What to do: Show all lines containing "RankNearest" from the data below.

───── Material to process ─────

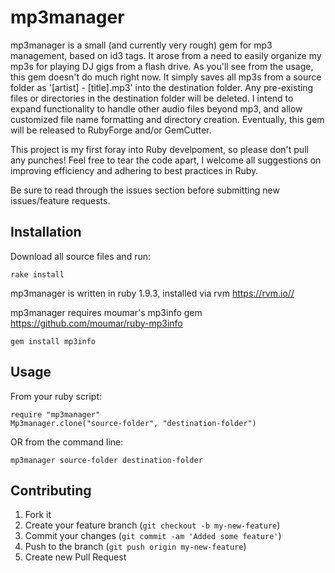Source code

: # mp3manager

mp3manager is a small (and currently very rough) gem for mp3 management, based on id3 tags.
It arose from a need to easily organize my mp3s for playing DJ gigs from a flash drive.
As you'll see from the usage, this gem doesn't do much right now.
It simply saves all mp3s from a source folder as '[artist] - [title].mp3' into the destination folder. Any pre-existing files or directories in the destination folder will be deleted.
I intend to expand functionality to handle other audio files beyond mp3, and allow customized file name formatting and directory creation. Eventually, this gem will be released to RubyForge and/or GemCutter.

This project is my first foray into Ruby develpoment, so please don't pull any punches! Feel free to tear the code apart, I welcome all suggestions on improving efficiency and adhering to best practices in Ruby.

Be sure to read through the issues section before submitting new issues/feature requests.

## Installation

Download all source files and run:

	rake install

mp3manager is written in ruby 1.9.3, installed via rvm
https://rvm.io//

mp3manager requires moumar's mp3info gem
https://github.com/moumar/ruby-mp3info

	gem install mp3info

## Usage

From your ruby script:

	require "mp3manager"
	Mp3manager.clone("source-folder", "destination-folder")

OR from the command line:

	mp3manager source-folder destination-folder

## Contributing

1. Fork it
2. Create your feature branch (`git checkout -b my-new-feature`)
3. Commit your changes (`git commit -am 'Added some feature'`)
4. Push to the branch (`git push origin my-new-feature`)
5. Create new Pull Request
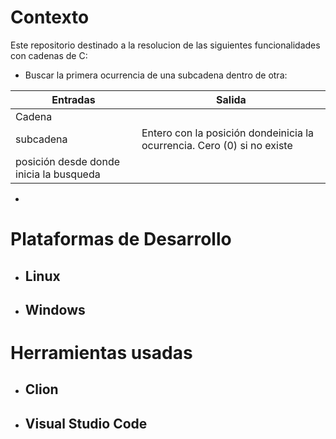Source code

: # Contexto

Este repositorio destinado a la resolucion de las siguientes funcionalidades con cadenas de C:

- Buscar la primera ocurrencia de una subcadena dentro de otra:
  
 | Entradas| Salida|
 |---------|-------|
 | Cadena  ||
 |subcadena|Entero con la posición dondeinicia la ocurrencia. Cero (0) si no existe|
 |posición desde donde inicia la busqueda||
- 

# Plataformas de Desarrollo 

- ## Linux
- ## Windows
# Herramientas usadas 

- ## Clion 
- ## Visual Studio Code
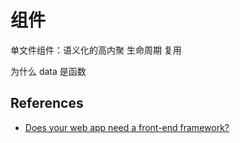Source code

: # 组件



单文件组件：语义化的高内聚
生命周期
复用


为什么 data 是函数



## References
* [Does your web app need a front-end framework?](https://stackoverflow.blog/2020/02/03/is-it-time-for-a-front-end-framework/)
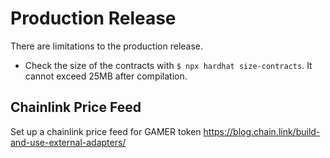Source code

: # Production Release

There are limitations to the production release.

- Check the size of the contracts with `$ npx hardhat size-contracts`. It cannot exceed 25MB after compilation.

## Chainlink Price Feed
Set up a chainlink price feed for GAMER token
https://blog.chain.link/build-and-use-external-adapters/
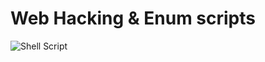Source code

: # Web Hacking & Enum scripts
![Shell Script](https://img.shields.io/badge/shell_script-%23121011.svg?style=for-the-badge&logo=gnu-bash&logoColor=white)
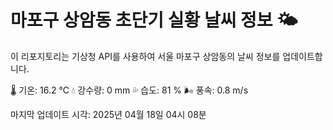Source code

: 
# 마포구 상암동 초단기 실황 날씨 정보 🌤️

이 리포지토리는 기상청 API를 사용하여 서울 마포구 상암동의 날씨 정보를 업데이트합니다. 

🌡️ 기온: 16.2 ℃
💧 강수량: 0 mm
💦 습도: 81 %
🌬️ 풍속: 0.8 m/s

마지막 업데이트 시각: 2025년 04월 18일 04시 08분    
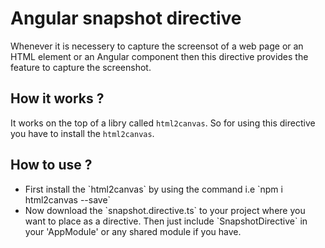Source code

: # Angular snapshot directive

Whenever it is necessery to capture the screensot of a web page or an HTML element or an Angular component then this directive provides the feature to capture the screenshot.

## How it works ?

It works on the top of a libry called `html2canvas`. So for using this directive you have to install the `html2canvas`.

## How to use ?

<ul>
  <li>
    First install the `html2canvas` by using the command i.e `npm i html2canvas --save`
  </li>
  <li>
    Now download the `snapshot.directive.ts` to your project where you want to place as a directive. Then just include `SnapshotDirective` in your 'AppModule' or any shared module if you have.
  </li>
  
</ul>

─────
───── Material to process ─────

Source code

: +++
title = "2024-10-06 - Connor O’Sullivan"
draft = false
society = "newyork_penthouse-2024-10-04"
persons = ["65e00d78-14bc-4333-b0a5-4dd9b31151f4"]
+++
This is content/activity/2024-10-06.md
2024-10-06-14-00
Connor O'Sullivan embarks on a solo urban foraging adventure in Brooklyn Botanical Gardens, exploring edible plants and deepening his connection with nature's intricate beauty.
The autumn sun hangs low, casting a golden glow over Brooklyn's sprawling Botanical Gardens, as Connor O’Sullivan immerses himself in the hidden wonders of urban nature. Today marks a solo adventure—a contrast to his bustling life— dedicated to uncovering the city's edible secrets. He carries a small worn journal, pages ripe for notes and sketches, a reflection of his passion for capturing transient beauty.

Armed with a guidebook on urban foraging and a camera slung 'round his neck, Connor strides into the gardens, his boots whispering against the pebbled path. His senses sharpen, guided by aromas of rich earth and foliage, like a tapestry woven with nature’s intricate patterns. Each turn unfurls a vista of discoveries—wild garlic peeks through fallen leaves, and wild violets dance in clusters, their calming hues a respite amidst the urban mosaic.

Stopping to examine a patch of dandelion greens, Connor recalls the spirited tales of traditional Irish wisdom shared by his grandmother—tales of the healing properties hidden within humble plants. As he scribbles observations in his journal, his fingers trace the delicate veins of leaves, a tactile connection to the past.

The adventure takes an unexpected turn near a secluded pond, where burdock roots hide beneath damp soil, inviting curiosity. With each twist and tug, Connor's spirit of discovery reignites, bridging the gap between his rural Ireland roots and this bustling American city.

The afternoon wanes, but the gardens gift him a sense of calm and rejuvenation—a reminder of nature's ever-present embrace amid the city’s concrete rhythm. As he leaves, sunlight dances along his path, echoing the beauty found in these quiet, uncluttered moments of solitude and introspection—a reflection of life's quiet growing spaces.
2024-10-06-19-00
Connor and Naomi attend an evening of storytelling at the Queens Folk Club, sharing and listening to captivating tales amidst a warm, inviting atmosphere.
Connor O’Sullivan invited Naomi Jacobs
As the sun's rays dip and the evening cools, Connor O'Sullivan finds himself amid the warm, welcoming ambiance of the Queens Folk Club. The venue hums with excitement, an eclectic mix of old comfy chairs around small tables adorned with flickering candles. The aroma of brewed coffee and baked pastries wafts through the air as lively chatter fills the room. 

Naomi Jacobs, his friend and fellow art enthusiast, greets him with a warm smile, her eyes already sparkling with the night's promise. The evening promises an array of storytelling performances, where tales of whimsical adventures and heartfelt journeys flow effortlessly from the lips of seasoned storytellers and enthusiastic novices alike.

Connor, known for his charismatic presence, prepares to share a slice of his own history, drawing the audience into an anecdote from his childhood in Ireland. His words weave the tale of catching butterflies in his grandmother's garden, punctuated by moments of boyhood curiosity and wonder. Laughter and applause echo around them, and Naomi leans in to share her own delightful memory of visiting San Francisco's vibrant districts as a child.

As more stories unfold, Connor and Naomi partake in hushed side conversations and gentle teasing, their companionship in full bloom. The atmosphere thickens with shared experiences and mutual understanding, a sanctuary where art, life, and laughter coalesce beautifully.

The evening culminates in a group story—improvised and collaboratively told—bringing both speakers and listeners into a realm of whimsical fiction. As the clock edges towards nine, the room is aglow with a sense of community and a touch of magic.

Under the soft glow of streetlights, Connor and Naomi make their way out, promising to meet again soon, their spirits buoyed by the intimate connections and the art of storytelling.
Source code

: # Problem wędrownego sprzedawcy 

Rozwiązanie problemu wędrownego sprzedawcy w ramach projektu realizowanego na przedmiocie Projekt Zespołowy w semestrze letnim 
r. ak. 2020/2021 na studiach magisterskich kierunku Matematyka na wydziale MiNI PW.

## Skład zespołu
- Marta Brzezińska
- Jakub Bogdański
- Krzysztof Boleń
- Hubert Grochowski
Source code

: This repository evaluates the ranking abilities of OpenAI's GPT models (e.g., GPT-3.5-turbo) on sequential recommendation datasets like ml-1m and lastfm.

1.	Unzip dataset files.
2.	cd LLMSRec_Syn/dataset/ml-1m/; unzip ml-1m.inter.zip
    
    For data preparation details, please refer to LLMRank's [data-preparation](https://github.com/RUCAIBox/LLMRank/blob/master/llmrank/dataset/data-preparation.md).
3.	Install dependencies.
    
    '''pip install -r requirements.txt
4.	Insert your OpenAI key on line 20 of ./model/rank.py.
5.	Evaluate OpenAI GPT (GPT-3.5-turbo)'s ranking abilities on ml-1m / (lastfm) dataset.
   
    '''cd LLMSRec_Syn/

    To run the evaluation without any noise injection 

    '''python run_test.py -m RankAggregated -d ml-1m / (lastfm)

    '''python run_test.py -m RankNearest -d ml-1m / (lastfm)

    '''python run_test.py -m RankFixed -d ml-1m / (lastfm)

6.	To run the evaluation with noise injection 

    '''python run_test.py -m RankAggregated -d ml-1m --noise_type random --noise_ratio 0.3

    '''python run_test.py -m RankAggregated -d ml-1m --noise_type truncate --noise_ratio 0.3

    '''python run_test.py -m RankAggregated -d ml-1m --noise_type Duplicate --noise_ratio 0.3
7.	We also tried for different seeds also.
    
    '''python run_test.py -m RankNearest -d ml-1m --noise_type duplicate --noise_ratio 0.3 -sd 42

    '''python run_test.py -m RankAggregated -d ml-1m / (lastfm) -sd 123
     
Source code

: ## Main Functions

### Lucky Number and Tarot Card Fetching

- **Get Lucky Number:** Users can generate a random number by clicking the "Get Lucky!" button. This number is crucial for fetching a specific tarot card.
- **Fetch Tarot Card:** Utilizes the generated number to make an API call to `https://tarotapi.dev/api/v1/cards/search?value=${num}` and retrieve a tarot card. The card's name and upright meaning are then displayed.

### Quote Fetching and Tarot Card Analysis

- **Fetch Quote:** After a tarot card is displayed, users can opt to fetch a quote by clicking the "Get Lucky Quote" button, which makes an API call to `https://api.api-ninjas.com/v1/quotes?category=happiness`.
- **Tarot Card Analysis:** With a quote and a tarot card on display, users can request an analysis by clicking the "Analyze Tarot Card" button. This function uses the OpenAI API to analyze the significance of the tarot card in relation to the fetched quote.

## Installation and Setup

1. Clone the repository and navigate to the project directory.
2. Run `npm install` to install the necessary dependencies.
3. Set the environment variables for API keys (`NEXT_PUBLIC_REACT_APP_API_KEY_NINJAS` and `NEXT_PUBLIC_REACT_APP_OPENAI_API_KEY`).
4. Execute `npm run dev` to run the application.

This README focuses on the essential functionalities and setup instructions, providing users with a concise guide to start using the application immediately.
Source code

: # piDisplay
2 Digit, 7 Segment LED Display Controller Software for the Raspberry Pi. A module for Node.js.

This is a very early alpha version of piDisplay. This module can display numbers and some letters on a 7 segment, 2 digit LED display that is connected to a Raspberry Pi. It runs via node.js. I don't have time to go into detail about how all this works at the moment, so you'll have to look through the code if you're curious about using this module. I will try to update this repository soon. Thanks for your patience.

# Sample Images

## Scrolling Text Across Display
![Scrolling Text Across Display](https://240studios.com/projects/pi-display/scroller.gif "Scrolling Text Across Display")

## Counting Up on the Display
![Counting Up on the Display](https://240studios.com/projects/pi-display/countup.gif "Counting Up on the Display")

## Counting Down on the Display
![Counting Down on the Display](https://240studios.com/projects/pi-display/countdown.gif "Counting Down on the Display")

─────

Solved problem:
    '''python run_test.py -m RankNearest -d ml-1m / (lastfm)
    '''python run_test.py -m RankNearest -d ml-1m --noise_type duplicate --noise_ratio 0.3 -sd 42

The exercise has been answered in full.